Your task →
Images are to be dropped, and the rest of the data reproduced exactly.

Input →
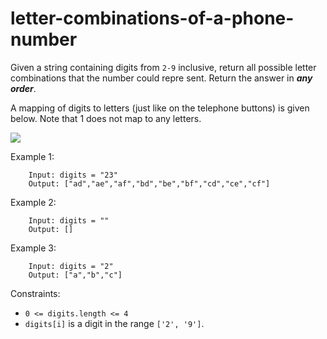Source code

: # letter-combinations-of-a-phone-number

Given a string containing digits from ```2-9```  inclusive, return all possible letter combinations that the number could repre
sent. Return the answer in ***any order***.

A mapping of digits to letters (just like on the telephone buttons) is given below. Note that 1 does not map to any letters.

<img src="https://assets.leetcode.com/uploads/2022/03/15/1200px-telephone-keypad2svg.png">

Example 1:
```
    Input: digits = "23"
    Output: ["ad","ae","af","bd","be","bf","cd","ce","cf"]
```

Example 2:
```
    Input: digits = ""
    Output: []
```

Example 3:
```
    Input: digits = "2"
    Output: ["a","b","c"]
``` 

Constraints:

- ```0 <= digits.length <= 4```
- ```digits[i]``` is a digit in the range ```['2', '9']```.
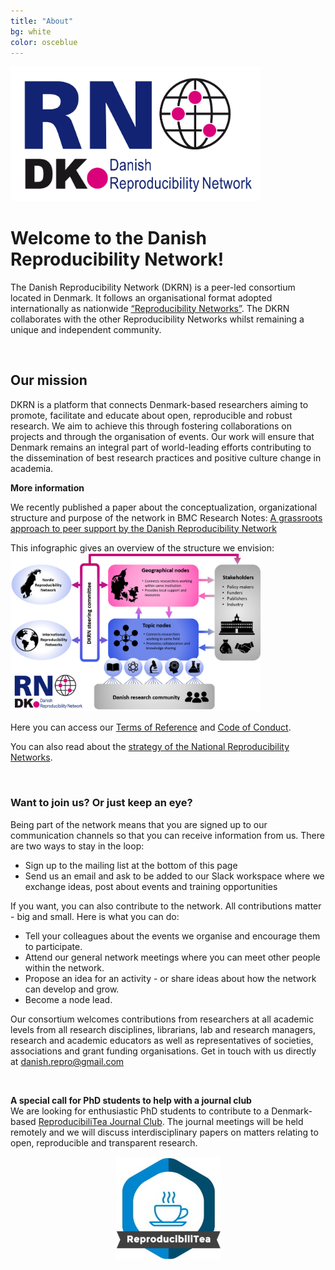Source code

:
 ```yaml
---
title: "About"
bg: white
color: osceblue
---
```


<img src="img/DKRN_logo.png" style="max-width:400px">

# **Welcome to the Danish Reproducibility Network!**

The Danish Reproducibility Network (DKRN) is a peer-led consortium located in Denmark. It follows an organisational format adopted internationally as nationwide [“Reproducibility Networks”](https://www.ukrn.org/international-networks/). The DKRN collaborates with the other Reproducibility Networks whilst remaining a unique and independent community. 

<br>   
  
## **Our mission**

DKRN is a platform that connects Denmark-based researchers aiming to promote, facilitate and educate about open, reproducible and robust research. We aim to achieve this through fostering collaborations on projects and through the organisation of events. Our work will ensure that Denmark remains an integral part of world-leading efforts contributing to the dissemination of best research practices and positive culture change in academia.  
  
**More information**  

We recently published a paper about the conceptualization, organizational structure and purpose of the network in BMC Research Notes: [A grassroots approach to peer support by the Danish Reproducibility Network](https://doi.org/10.1186/s13104-024-06912-7)   

This infographic gives an overview of the structure we envision:
<img src="img/comitee/dkrn_structure.png" style="max-width:400px">

Here you can access our [Terms of Reference](https://drive.google.com/file/d/1el5NEov6rMj2osI4BVqTGYomihytaIkt/view?usp=sharing) and [Code of Conduct]( https://drive.google.com/file/d/1xzJkMTDthqXga3JKyOsQ8uRjTZtAWJh6/view?usp=sharing). 

You can also read about the [strategy of the National Reproducibility Networks](https://osf.io/aq5je).   
  
 <br>   

### **Want to join us? Or just keep an eye?**  
Being part of the network means that you are signed up to our communication channels so that you can receive information from us. There are two ways to stay in the loop:  
* Sign up to the mailing list at the bottom of this page  
* Send us an email and ask to be added to our Slack workspace where we exchange ideas, post about events and training opportunities
  
If you want, you can also contribute to the network. All contributions matter - big and small. Here is what you can do:  
* Tell your colleagues about the events we organise and encourage them to participate.  
* Attend our general network meetings where you can meet other people within the network.  
* Propose an idea for an activity - or share ideas about how the network can develop and grow.  
* Become a node lead.
  
Our consortium welcomes contributions from researchers at all academic levels from all research disciplines, librarians, lab and research managers, research and academic educators as well as representatives of societies, associations and grant funding organisations. Get in touch with us directly at danish.repro@gmail.com 

 <br>     
    
  
**A special call for PhD students to help with a journal club**  
We are looking for enthusiastic PhD students to contribute to a Denmark-based [ReproducibiliTea Journal Club](https://reproducibilitea.org/). The journal meetings will be held remotely and we will discuss interdisciplinary papers on matters relating to open, reproducible and transparent research.  
  
<p align="center">
<img src="img/reproducibiliTea_logo.jpg" align="center">
</p>  
  
<br>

Solved exercise →
Source code

: # letter-combinations-of-a-phone-number

Given a string containing digits from ```2-9```  inclusive, return all possible letter combinations that the number could repre
sent. Return the answer in ***any order***.

A mapping of digits to letters (just like on the telephone buttons) is given below. Note that 1 does not map to any letters.

<img src="https://assets.leetcode.com/uploads/2022/03/15/1200px-telephone-keypad2svg.png">

Example 1:
```
    Input: digits = "23"
    Output: ["ad","ae","af","bd","be","bf","cd","ce","cf"]
```

Example 2:
```
    Input: digits = ""
    Output: []
```

Example 3:
```
    Input: digits = "2"
    Output: ["a","b","c"]
``` 

Constraints:

- ```0 <= digits.length <= 4```
- ```digits[i]``` is a digit in the range ```['2', '9']```.
Source code

:
 ```yaml
---
title: "About"
bg: white
color: osceblue
---
```


<img src="img/DKRN_logo.png" style="max-width:400px">

# **Welcome to the Danish Reproducibility Network!**

The Danish Reproducibility Network (DKRN) is a peer-led consortium located in Denmark. It follows an organisational format adopted internationally as nationwide [“Reproducibility Networks”](https://www.ukrn.org/international-networks/). The DKRN collaborates with the other Reproducibility Networks whilst remaining a unique and independent community. 

<br>   
  
## **Our mission**

DKRN is a platform that connects Denmark-based researchers aiming to promote, facilitate and educate about open, reproducible and robust research. We aim to achieve this through fostering collaborations on projects and through the organisation of events. Our work will ensure that Denmark remains an integral part of world-leading efforts contributing to the dissemination of best research practices and positive culture change in academia.  
  
**More information**  

We recently published a paper about the conceptualization, organizational structure and purpose of the network in BMC Research Notes: [A grassroots approach to peer support by the Danish Reproducibility Network](https://doi.org/10.1186/s13104-024-06912-7)   

This infographic gives an overview of the structure we envision:
<img src="img/comitee/dkrn_structure.png" style="max-width:400px">

Here you can access our [Terms of Reference](https://drive.google.com/file/d/1el5NEov6rMj2osI4BVqTGYomihytaIkt/view?usp=sharing) and [Code of Conduct]( https://drive.google.com/file/d/1xzJkMTDthqXga3JKyOsQ8uRjTZtAWJh6/view?usp=sharing). 

You can also read about the [strategy of the National Reproducibility Networks](https://osf.io/aq5je).   
  
 <br>   

### **Want to join us? Or just keep an eye?**  
Being part of the network means that you are signed up to our communication channels so that you can receive information from us. There are two ways to stay in the loop:  
* Sign up to the mailing list at the bottom of this page  
* Send us an email and ask to be added to our Slack workspace where we exchange ideas, post about events and training opportunities
  
If you want, you can also contribute to the network. All contributions matter - big and small. Here is what you can do:  
* Tell your colleagues about the events we organise and encourage them to participate.  
* Attend our general network meetings where you can meet other people within the network.  
* Propose an idea for an activity - or share ideas about how the network can develop and grow.  
* Become a node lead.
  
Our consortium welcomes contributions from researchers at all academic levels from all research disciplines, librarians, lab and research managers, research and academic educators as well as representatives of societies, associations and grant funding organisations. Get in touch with us directly at danish.repro@gmail.com 

 <br>     
    
  
**A special call for PhD students to help with a journal club**  
We are looking for enthusiastic PhD students to contribute to a Denmark-based [ReproducibiliTea Journal Club](https://reproducibilitea.org/). The journal meetings will be held remotely and we will discuss interdisciplinary papers on matters relating to open, reproducible and transparent research.  
  
<p align="center">
<img src="img/reproducibiliTea_logo.jpg" align="center">
</p>  
  
<br>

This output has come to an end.